1. If you want to use a Spot Types file:

A spot types files is a tab-delimited text file which allows you to identify different types of spots from the gene list. It should contain at least a column named SpotType where all different spot types are listed and one or more other columns, which should have the same names as columns in the GAL file, containing patterns or regular expressions sufficient to identify the spot-type. For more information, you can refer to the limma package userguide.

Warning: You will need to include a spot type named probes!!

Below is an example of spot types files for the swirl dataset. In this case there are only two types of spots, probes and controls.

example of spot types file

Example of spot types file


To read the new spot types in arrayQuality:

- Create your spot types file.
- Find which column of the file contains probes identification for each type. In the example Figure 8, it is the "ID" column. You will need to pass this column name as argument at the next step.
- Read the spot types files using the readcontrolCode function.
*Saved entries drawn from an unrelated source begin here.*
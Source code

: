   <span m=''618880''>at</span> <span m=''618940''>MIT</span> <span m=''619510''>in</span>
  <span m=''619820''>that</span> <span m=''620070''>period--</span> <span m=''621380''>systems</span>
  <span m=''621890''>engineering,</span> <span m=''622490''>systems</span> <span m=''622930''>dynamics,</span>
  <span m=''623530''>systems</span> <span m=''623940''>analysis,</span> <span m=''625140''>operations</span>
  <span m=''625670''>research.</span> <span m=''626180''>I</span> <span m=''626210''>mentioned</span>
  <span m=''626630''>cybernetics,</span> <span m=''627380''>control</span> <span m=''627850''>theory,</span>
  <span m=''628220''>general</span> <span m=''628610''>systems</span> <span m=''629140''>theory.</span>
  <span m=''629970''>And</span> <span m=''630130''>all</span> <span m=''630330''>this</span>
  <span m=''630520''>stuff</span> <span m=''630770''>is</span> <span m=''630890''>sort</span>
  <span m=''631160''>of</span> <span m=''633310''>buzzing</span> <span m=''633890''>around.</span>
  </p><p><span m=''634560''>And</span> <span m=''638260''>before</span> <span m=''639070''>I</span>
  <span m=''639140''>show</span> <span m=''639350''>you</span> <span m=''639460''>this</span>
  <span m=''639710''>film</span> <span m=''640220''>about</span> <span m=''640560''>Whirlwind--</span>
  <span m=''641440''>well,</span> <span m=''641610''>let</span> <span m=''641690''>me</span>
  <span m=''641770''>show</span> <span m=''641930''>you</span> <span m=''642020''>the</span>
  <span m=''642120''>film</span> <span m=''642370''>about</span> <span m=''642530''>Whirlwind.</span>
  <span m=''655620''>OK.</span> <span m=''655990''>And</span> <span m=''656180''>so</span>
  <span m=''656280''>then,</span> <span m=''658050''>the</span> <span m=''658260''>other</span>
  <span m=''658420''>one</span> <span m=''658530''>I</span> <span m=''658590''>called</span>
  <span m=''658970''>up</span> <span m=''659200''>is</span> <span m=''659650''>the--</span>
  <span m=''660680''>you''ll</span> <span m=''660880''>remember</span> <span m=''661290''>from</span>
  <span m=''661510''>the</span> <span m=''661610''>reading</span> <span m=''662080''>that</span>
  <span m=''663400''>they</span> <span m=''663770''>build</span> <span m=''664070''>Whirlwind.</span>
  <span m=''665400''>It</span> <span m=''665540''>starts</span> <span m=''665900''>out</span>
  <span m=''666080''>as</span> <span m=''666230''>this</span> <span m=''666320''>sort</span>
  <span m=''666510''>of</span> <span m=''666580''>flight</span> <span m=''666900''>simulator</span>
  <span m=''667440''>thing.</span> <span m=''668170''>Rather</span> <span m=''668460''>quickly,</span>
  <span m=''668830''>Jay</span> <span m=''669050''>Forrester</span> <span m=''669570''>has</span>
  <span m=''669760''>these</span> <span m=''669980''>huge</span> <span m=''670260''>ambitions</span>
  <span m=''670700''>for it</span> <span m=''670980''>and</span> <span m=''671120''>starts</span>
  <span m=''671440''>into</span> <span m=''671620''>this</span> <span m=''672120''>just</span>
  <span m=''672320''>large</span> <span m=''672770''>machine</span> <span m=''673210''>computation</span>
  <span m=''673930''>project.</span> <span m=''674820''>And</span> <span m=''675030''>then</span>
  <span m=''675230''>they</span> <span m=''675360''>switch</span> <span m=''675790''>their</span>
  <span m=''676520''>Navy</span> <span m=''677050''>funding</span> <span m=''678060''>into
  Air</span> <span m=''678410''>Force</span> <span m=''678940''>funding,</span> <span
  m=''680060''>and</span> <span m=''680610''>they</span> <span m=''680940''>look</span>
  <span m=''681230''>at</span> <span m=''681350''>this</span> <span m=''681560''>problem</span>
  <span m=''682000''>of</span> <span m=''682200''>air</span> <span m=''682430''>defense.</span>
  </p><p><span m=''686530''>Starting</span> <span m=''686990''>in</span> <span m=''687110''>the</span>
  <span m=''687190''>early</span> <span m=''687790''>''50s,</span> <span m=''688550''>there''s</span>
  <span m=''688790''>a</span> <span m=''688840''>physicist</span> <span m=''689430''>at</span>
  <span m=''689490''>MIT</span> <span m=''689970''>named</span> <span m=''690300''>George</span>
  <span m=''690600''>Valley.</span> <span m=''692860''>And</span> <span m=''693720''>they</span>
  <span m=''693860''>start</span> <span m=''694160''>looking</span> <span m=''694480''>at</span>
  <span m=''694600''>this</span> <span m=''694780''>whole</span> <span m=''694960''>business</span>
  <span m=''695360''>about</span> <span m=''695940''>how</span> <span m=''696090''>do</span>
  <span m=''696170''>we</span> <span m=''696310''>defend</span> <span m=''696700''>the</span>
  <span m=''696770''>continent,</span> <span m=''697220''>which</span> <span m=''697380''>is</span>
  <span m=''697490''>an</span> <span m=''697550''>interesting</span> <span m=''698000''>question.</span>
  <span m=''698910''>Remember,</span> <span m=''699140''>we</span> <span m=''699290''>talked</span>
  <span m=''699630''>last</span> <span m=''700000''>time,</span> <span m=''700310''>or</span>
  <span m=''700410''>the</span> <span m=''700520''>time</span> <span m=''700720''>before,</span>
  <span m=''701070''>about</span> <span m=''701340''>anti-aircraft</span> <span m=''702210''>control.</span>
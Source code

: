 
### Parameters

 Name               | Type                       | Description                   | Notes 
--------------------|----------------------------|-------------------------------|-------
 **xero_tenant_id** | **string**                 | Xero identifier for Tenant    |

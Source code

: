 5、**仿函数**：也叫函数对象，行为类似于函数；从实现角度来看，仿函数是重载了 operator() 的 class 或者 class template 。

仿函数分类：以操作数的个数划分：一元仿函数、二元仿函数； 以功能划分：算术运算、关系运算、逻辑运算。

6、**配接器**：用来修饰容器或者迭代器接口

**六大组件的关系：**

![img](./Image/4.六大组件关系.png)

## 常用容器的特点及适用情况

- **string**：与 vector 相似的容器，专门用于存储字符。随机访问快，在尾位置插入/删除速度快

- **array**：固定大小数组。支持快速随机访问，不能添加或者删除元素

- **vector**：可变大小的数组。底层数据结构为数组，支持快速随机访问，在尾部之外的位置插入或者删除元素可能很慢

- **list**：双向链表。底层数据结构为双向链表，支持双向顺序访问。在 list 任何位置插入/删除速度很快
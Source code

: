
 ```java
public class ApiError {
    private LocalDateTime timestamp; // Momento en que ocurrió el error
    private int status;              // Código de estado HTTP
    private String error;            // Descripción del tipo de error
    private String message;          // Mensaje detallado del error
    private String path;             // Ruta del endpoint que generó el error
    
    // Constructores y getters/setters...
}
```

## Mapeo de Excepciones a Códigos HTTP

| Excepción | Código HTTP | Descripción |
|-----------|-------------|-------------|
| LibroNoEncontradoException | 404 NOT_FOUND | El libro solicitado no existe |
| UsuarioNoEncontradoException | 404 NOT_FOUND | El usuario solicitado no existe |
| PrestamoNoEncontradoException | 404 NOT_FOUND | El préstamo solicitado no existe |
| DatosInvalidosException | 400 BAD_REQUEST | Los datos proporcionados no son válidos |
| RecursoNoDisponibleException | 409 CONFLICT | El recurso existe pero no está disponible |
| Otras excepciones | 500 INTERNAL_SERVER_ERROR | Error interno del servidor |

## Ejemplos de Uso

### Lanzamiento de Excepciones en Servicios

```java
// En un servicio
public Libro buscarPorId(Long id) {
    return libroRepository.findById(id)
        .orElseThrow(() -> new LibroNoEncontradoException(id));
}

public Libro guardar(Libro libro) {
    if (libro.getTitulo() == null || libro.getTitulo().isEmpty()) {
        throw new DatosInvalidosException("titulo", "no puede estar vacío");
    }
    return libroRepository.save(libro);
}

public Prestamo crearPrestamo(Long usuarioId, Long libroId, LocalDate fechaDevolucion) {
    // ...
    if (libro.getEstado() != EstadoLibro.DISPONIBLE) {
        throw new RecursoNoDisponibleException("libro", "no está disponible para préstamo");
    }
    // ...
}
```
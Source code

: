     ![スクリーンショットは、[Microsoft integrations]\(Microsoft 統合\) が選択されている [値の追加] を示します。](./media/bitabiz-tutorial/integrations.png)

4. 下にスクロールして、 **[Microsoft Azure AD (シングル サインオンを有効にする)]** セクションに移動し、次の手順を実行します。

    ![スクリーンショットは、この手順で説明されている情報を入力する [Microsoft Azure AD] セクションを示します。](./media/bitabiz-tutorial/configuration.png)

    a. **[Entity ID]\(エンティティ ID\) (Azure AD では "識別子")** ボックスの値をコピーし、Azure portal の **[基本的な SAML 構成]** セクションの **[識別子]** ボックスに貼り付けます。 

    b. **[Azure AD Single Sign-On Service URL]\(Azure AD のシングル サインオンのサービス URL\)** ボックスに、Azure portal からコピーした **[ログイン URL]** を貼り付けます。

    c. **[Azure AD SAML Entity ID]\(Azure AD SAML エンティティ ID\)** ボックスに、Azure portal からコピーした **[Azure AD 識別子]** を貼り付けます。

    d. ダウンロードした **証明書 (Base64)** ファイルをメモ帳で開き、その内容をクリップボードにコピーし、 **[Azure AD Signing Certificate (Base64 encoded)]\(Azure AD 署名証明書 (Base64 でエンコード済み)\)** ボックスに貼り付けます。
> controlCode <- readcontrolCode(file=”mySpotTypes.txt”, controlId="ID")

- Find which column of the gpr file can be used to identify your new spot types. It is typically the "ID" or the "Name" column.
- To generate both types of plots: call gpQuality specifying your new controlCode matrix in controlMatrix and which column is used to define your spot types in controlId.

> result <- gpQuality(controlMatrix = controlCode, controlId=”Id”)


2. If you want to create a new controlCode matrix directly

You will need to create another controlCode table containing two columns as well, and then overwrite the default controlCode loaded with arrayQuality.
    - A column named "Pattern" containing your control IDs
    - A column named "Name", describing what king of control is each probe (in particular what are Positive, Negative, Empty controls)

You can do it by creating a tab delimited text file and read it in R after loading arrayQuality:

> library(arrayQuality)
> mycontrolCode <- as.matrix(read.table("mycontrolCode.txt", sep="\t",

                          header=TRUE, quote="\"", fill=TRUE)))

Then, pass your new matrix as argument when calling gpQuality. You can specify which column of the gpr file contains probes identifiers in the controlId arguments (typically, it would be "Id" or "Name").
> results <- gpQuality(controlMatrix = mycontrolCode, controlId = "ID")


To use your own reference slides:

 If you would like to use your own set of reference slides, you will need to follow a few steps to create the necessary look-up tables. This feature can be used for example if you want to study hybridization quality for other genomes, or if you would like to compare slide quality within a a large dataset. To generate your own references:

    1. Gather the slides of "good" quality you would like to use as reference in a directory, for example "MyReferences". Slides can be from different print-runs.

    2. Change R working directory to "MyReferences", as described in Section 1.

    3. Load arrayQuality package by typing library(arrayQuality) in R

    4. Create your reference quality measures by typing:
    > myReference <-  globalQuality()

    5. Change R working directory to the directory containing slides  you would like to test, as described in Section 1. You can only compare slides from the same print-run here. If you have an experiment         using two print-runs, you will need to run gpQuality two times.

    6. Run gpQuality using the reference measures and the scaling table you have generated:
    > results <- gpQuality(reference = myReference)

    Other gpQuality arguments described above can also be applied here.